Tatiana Andia is a third year PhD student in Sociology. Her research interests include the global political economy of development; trade, industrial policy and development; and transnational social movements.

Currently, Tatiana is studying the implementation of global pharmaceutical regulatory standards in Brazil and Colombia. In particular, she is interested in explaining why Brazil and Colombia adopted opposite policy decisions in the case of pharmaceutical intellectual property rights (IPRs) and in the case of “bioequivalence” standards for the marketing approval of generic drugs. While Brazil challenged the international intellectual property (IP) regime to favor access to and domestic production of HIV drugs, it adopted a stringent “bioequivalence” regulation that raises market-entry barriers for generic producers. In contrast, Colombia adopted strong IP rules beyond World Trade Organization (WTO) commitments but implemented a selective “bioequivalence” standard that facilitates generics’ commercialization approval. Brazil’s and Colombia’s responses to global norms are contradictory and puzzling given that the two policy issues –i.e. IPRs and commercialization approval standards- concern the same interest groups and imply very similar distributional conflicts.

Diana Graizbord is a doctoral candidate in the Department of Sociology. She holds a BA from Sarah Lawrence College and an MA in International Affairs from The New School’s Milano School for International Affairs, Management & Policy. Diana's research and teaching interests include the political economy of development and inequality, the state and social policy,
and the sociology of knowledge and expertise. Currently, she is conducting field research in Mexico City for her dissertation which explores the relationship between Mexico’s emergent welfare state, its model anti poverty policies and new the forms of expertise that undergird these. Diana has research and professional work experience in Cuba, Guatemala, Honduras and Mexico.

Ricarda Hammer has a BA in Social & Political Sciences from the University of Cambridge and a Graduate Diploma in Economics from the School of Oriental and African Studies in London.  Prior to Brown, she worked for the International Crisis Group in Bogotá and the International Institute for Environment and Development in London.

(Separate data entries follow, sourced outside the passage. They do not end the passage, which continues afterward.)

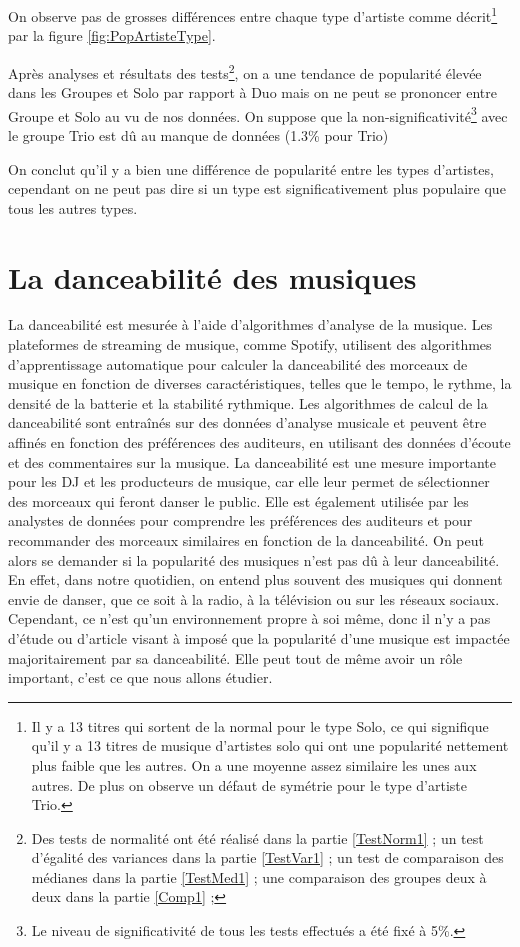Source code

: \documentclass[french,]{compterendu}
\let\rmarkdownfootnote\footnote%
\def\footnote{\protect\rmarkdownfootnote}
\theoremstyle{urcastyle}
\theoremstyle{remark}
\begin{document}
On observe pas de grosses différences entre chaque type d'artiste comme décrit\footnote{Il y a 13 titres qui sortent de la normal pour le type Solo, ce qui signifique qu'il y a 13 titres de musique d'artistes solo qui ont une popularité nettement plus faible que les autres. On a une moyenne assez similaire les unes aux autres. De plus on observe un défaut de symétrie pour le type d'artiste Trio.} par la figure \ref{fig:PopArtisteType}.

Après analyses et résultats des tests\footnote{Des tests de normalité ont été réalisé dans la partie \ref{TestNorm1} ; un test d'égalité des variances dans la partie \ref{TestVar1} ; un test de comparaison des médianes dans la partie \ref{TestMed1} ; une comparaison des groupes deux à deux dans la partie \ref{Comp1} ;}, on a une tendance de popularité élevée dans les Groupes et Solo par rapport à Duo mais on ne peut se prononcer entre Groupe et Solo au vu de nos données.
On suppose que la non-significativité\footnote{Le niveau de significativité de tous les tests effectués a été fixé à 5\%.} avec le groupe Trio est dû au manque de données (1.3\% pour Trio)

On conclut qu'il y a bien une différence de popularité entre les types d'artistes, cependant on ne peut pas dire si un type est significativement plus populaire que tous les autres types.

\hypertarget{la-danceabilituxe9-des-musiques}{%
\section{La danceabilité des musiques}\label{la-danceabilituxe9-des-musiques}}

La danceabilité est mesurée à l'aide d'algorithmes d'analyse de la musique. Les plateformes de streaming de musique, comme Spotify, utilisent des algorithmes d'apprentissage automatique pour calculer la danceabilité des morceaux de musique en fonction de diverses caractéristiques, telles que le tempo, le rythme, la densité de la batterie et la stabilité rythmique. Les algorithmes de calcul de la danceabilité sont entraînés sur des données d'analyse musicale et peuvent être affinés en fonction des préférences des auditeurs, en utilisant des données d'écoute et des commentaires sur la musique. \newline
La danceabilité est une mesure importante pour les DJ et les producteurs de musique, car elle leur permet de sélectionner des morceaux qui feront danser le public. Elle est également utilisée par les analystes de données pour comprendre les préférences des auditeurs et pour recommander des morceaux similaires en fonction de la danceabilité. \newline
On peut alors se demander si la popularité des musiques n'est pas dû à leur danceabilité. En effet, dans notre quotidien, on entend plus souvent des musiques qui donnent envie de danser, que ce soit à la radio, à la télévision ou sur les réseaux sociaux. Cependant, ce n'est qu'un environnement propre à soi même, donc il n'y a pas d'étude ou d'article visant à imposé que la popularité d'une musique est impactée majoritairement par sa danceabilité. Elle peut tout de même avoir un rôle important, c'est ce que nous allons étudier.
\end{document}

She is currently a PhD student in Sociology at Brown University and interested in development, the informal economy and the economic reforms in Cuba.

Johnnie Lotesta graduated with a B.A. in Global Affairs from George Mason University in 2011. After graduation Johnnie worked as a research fellow for a Washington, D.C. based affordable housing developer and policy organization focusing on state implementation of federal housing programs and the preservation of America’s existing affordable housing stock. Johnnie came to Brown for her Ph.D. in Sociology. Her areas of interest include political sociology, comparative sociology, development, and Latin America. 

Jon Nelson graduated with a B.A. in Sociology from the University of Kansas in 2013. After graduation, Jon worked on farm specializing in asparagus and other vegetables. Jon came to Brown in 2014 to begin a Ph.D. program in Sociology. His area of interest is environmental sociology and he focuses on small farmers in Brazil's Atlantic rainforest and will employ mixed methods to better understand peasant agricultural techniques as well as their environmental effects; he is also interested in researching possible avenues for sustainable development. 

Heather Randell earned a Masters of Environmental Management from Duke University in 2008 and a BS in Biology from Cornell University in 2005.  Her research centers on migration as well as displacement due to dam construction. Her dissertation uses mixed methods (household surveys and semi-structured interviews) to study the process and impacts of dam building on farming communities in the Brazilian Amazon.  Specifically, the project examines the dam-induced forced migration decision-making process, the livelihood impacts of displacement, as well as how smallholder farmers adapt their livelihood strategies to their new land and communities.  

Amy Teller graduated with a BA in Environmental Studies from Carleton College, worked in agricultural policy, and is now a PhD student in Sociology and an MSc student in Ecology and Evolutionary Biology at Brown. Her dissertation will focus on questions of environment, social inequality, and sustainable development in Bahia, Brazil, relying upon mixed qualitative, historical, and quantitative methods and maintaining sight of global connections. Specifically, she is involved with a collaborative project among Brown, two Brazilian universities, and a Brazilian NGO to understand possibilities for reforestation and social wellbeing in the Atlantic Forest region.